Шел домой не спеша, с наслаждением вдыхая морозный воздух с едва уловимым запахом, сжигаемой в печах, горелой соломы. Периодически отстреливался снежками от собак, лаявших на меня из-за заборов.

Придя домой, раздевался. Каждый раз меня встречал один и тот же вопрос мамы:

- Где тебя носило? Все нормальные дети уже давно прошли!

- Ждал, когда баба приготовит и вытащит из печки еду.

- А дома, что, кушать нечего?

Мама придирчиво ощупывала мои носки, портянки, сапоги и ноги. Удовлетворенная, располагала носки и портянки на теплой лежанке досыхать до следующего утра. Сапоги сушили в глубокой, расположенной между печкой и стеной щели под лежанкой.

В последующие дни происходящее на склонах горба напоминало массовый психоз. К катающейся ребятне присоединялась старшеклассники, сельская молодежь. Приходили молодые родители, привозящие в санках своих маленьких чад. Горб в те дни напоминал беспокойный муравейник.

В первые новогодние дни, чаще всего в воскресенье, тяжело взбирался на горб Мишка. Это был небритый, вечно полупьяный мужик сорока лет, отличавшийся огромной жизнерадостностью.
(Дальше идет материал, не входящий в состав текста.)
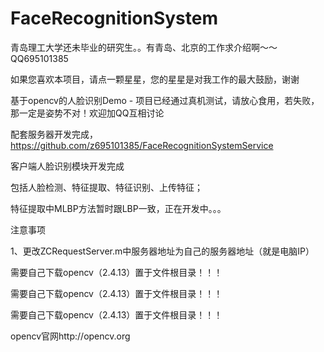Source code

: # FaceRecognitionSystem

青岛理工大学还未毕业的研究生。。有青岛、北京的工作求介绍啊～～QQ695101385

如果您喜欢本项目，请点一颗星星，您的星星是对我工作的最大鼓励，谢谢

基于opencv的人脸识别Demo - 项目已经通过真机测试，请放心食用，若失败，那一定是姿势不对！欢迎加QQ互相讨论

配套服务器开发完成，https://github.com/z695101385/FaceRecognitionSystemService

客户端人脸识别模块开发完成

包括人脸检测、特征提取、特征识别、上传特征；

特征提取中MLBP方法暂时跟LBP一致，正在开发中。。。

注意事项

1、更改ZCRequestServer.m中服务器地址为自己的服务器地址（就是电脑IP）


需要自己下载opencv（2.4.13）置于文件根目录！！！

需要自己下载opencv（2.4.13）置于文件根目录！！！

需要自己下载opencv（2.4.13）置于文件根目录！！！

opencv官网http://opencv.org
Его всегда тянуло в компании молодежи, а то и ребятни, туда, где было шумно и весело. То, что дома его ждали болезненная жена и малолетняя дочка, его волновало мало. Мишка ходил на свадьбы и другие сельские праздники, даже если его не приглашали. Как только начинала играть музыка, он без устали танцевал один, как говорили в селе - сам с собой.

Достигнув вершины, Мишка приставал ко всем с просьбой скатиться с горы. Из года в год повторялась одна и та же история. Заставив себя долго упрашивать, его племянники, наконец, соглашались. Усадив Мишку ногами вперед, разгонялись и коварно направляли санки с родным дядей в направлении кротовых холмиков, прикрытых снегом. Не имея возможности рулить, Мишка мчался вниз по склону, как неуправляемый снаряд. Достигнув холмиков, санки начинали вилять и тут же опрокидывались.
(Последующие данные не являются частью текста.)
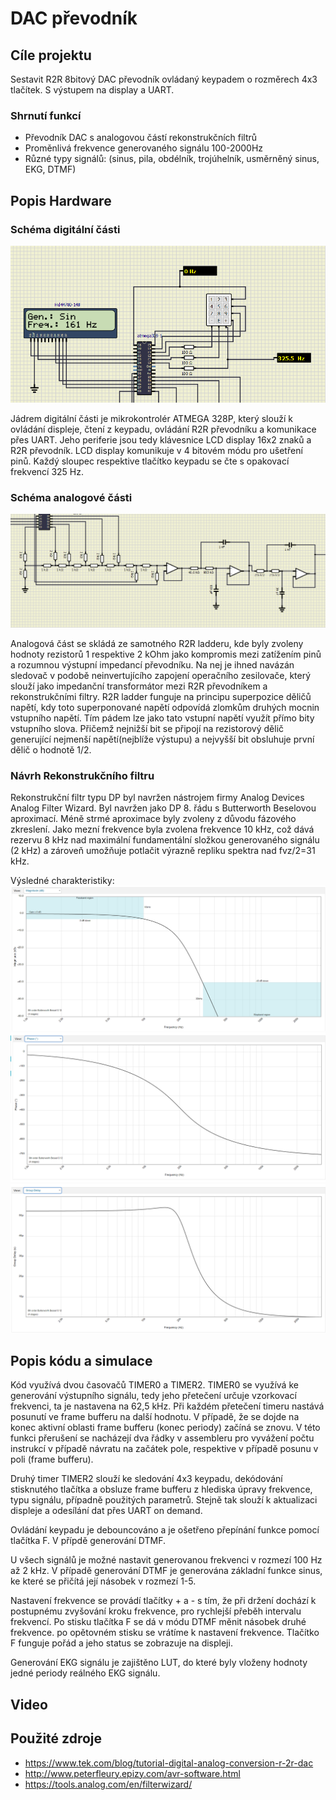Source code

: # DAC převodník

## Cíle projektu

Sestavit R2R 8bitový DAC převodník ovládaný keypadem o rozměrech 4x3 tlačítek. S výstupem na display a UART.
### Shrnutí funkcí
* Převodník DAC s analogovou částí rekonstrukčních filtrů
* Proměnlivá frekvence generovaného signálu 100-2000Hz
* Různé typy signálů: (sinus, pila, obdélník, trojúhelník, usměrněný sinus, EKG, DTMF)
	


## Popis Hardware

### Schéma digitální části

![Digi_schema](images/schema_digi.PNG )

Jádrem digitální části je mikrokontrolér ATMEGA 328P, který slouží k ovládání displeje, čtení z keypadu, ovládání R2R převodníku a komunikace přes UART. Jeho periferie jsou tedy klávesnice LCD display 16x2 znaků a R2R převodník. 
LCD display komunikuje v 4 bitovém módu pro ušetření pinů. Každý sloupec respektive tlačítko keypadu se čte s opakovací frekvencí 325 Hz.

### Schéma analogové části
![Digi_schema](images/schema_analog.PNG )

Analogová část se skládá ze samotného R2R ladderu, kde byly zvoleny hodnoty rezistorů 1 respektive 2 kOhm jako kompromis mezi zatížením pinů a rozumnou výstupní impedancí převodníku. Na nej je ihned navázán sledovač v podobě 
neinvertujícího zapojení operačního zesilovače, který slouží jako impedanční transformátor mezi R2R převodníkem a rekonstrukčními filtry. R2R ladder funguje na principu superpozice děličů napětí, kdy toto superponované napětí
odpovídá zlomkům druhých mocnin vstupního napětí. Tím pádem lze jako tato vstupní napětí využít přímo bity vstupního slova. Přičemž nejnižší bit se připojí na rezistorový dělič generující nejmenší napětí(nejblíže výstupu) a nejvyšší bit
obsluhuje první dělič o hodnotě 1/2. 

### Návrh Rekonstrukčního filtru
Rekonstrukční filtr typu DP byl navržen nástrojem firmy Analog Devices Analog Filter Wizard. Byl navržen jako DP 8. řádu s Butterworth Beselovou aproximací. Méně strmé aproximace byly zvoleny z důvodu fázového zkreslení.
Jako mezní frekvence byla zvolena frekvence 10 kHz, což dává rezervu 8 kHz nad maximální fundamentální složkou generovaného signálu (2 kHz) a zároveň umožňuje potlačit výrazně repliku spektra nad fvz/2=31 kHz.

Výsledné charakteristiky:
![Amplitude char](images/amplitude_char.PNG )
![Phase char](images/Phase_char.PNG )
![Group delay](images/grp_delay.PNG )
## Popis kódu a simulace

Kód využívá dvou časovačů TIMER0 a TIMER2. TIMER0 se využívá ke generování výstupního signálu, tedy jeho přetečení určuje vzorkovací frekvenci, ta je nastavena na 62,5 kHz. Při každém přetečení timeru nastává posunutí 
ve frame bufferu na další hodnotu. V případě, že se dojde na konec aktivní oblasti frame bufferu (konec periody) začíná se znovu. V této funkci přerušení se nacházejí dva řádky v assembleru pro vyvážení počtu instrukcí 
v případě návratu na začátek pole, respektive v případě posunu v poli (frame bufferu).

Druhý timer TIMER2 slouží ke sledování 4x3 keypadu, dekódování stisknutého tlačítka a obsluze frame bufferu z hlediska úpravy frekvence, typu signálu, případně použitých parametrů. Stejně tak slouží k aktualizaci displeje
a odesílání dat přes UART on demand. 

Ovládání keypadu je debouncováno a je ošetřeno přepínání funkce pomocí tlačítka F. V přípdě generování DTMF.

U všech signálů je možné nastavit generovanou frekvenci v rozmezí 100 Hz až 2 kHz. V případě generování DTMF je generována základní funkce sinus, ke které se přičítá její násobek v rozmezí 1-5.

Nastavení frekvence se provádí tlačítky + a -  s tím, že při držení dochází k postupnému zvyšování kroku frekvence, pro rychlejší přeběh intervalu frekvencí.
Po stisku tlačítka F se dá v módu DTMF měnit násobek druhé frekvence. po opětovném stisku se vrátíme k nastavení frekvence. Tlačítko F funguje pořád a jeho status se zobrazuje na displeji.

Generování EKG signálu je zajištěno LUT, do které byly vloženy hodnoty jedné periody reálného EKG signálu.


## Video



## Použité zdroje

* https://www.tek.com/blog/tutorial-digital-analog-conversion-r-2r-dac
* http://www.peterfleury.epizy.com/avr-software.html
* https://tools.analog.com/en/filterwizard/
Мишка летел дальше по склону кубарем, широко раскидывая руки и ноги. На горбу долго не утихал восторженный визг детворы, смех, переходящий в стоны. Покувыркавшись, Мишка некоторое время лежал неподвижно, затем поднимался, находил шапку и, не отряхивая снег, брел к селу, размахивая руками и рассуждая вслух. Племянники начинали спорить, кому спускаться за санками.

Лыжи в то время были большой редкостью, но находчивость ребятни не знала пределов. Брали клепки от старых дубовых бочек, посередине гвоздями прибивали в виде полудуг отрезки старых вожжей, выпрошенных на колхозной конюшне, и лыжи готовы.

Настоящие лыжи стали повальным увлечением сельской детворы лишь в пятьдесят девятом. Тогда учитель физики, труда и физкультуры Михаил Прокопович Петровский, убедив родителей, собрал деньги и привез с Украины более шестидесяти пар лыж разных размеров по заказу. Вот тогда санки были почти забыты. Михаил Прокопович учил нас приемам шага, бега на лыжах, как правильно спускаться с горы, поворачивать, тормозить. А когда учителя не было с нами, мы сами учились прыгать с трамплина, используя обрывы небольших каменоломен и глинищ. Устраивали соревнования, где каждая возрастная группа имела свою дистанцию.